• _Work instruction_: In the records below, find the line holding "# List Directory" and the line holding "# Tar File Md5 Sum Hash". Set down both, with every line between them, exactly.

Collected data
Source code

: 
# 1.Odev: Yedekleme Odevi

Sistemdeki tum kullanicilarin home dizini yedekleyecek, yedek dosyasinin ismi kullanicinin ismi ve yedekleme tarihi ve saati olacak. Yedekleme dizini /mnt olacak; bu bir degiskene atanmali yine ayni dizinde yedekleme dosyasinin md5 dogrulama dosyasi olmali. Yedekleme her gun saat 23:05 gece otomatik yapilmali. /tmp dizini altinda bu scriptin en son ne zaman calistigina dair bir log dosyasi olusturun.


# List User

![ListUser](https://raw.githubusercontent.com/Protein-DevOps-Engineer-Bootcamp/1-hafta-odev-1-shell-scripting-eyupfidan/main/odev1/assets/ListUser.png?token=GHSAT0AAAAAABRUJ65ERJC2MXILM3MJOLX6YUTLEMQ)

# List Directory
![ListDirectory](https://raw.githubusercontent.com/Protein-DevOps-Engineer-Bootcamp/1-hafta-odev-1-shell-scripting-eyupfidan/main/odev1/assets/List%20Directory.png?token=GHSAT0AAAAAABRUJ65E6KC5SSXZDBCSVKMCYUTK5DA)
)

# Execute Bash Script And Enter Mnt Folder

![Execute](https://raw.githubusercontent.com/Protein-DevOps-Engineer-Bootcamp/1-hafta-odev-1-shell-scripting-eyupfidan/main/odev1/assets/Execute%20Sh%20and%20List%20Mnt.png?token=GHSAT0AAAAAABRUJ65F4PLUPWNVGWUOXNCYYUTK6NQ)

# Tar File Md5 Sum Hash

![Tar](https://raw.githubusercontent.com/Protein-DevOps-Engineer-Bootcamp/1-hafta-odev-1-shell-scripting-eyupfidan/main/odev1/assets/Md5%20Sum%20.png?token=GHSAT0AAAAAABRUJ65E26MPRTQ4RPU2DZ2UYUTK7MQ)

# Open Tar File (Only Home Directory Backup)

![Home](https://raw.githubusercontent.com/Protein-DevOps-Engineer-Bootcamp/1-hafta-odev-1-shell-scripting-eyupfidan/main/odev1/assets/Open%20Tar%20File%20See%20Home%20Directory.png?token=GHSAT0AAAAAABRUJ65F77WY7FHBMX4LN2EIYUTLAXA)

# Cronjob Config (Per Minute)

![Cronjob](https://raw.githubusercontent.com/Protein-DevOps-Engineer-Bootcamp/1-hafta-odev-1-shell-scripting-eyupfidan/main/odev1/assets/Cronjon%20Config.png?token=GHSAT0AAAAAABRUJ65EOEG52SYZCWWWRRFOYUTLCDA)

• _Response box_:
# List Directory
![ListDirectory](https://raw.githubusercontent.com/Protein-DevOps-Engineer-Bootcamp/1-hafta-odev-1-shell-scripting-eyupfidan/main/odev1/assets/List%20Directory.png?token=GHSAT0AAAAAABRUJ65E6KC5SSXZDBCSVKMCYUTK5DA)
)

# Execute Bash Script And Enter Mnt Folder

![Execute](https://raw.githubusercontent.com/Protein-DevOps-Engineer-Bootcamp/1-hafta-odev-1-shell-scripting-eyupfidan/main/odev1/assets/Execute%20Sh%20and%20List%20Mnt.png?token=GHSAT0AAAAAABRUJ65F4PLUPWNVGWUOXNCYYUTK6NQ)

# Tar File Md5 Sum Hash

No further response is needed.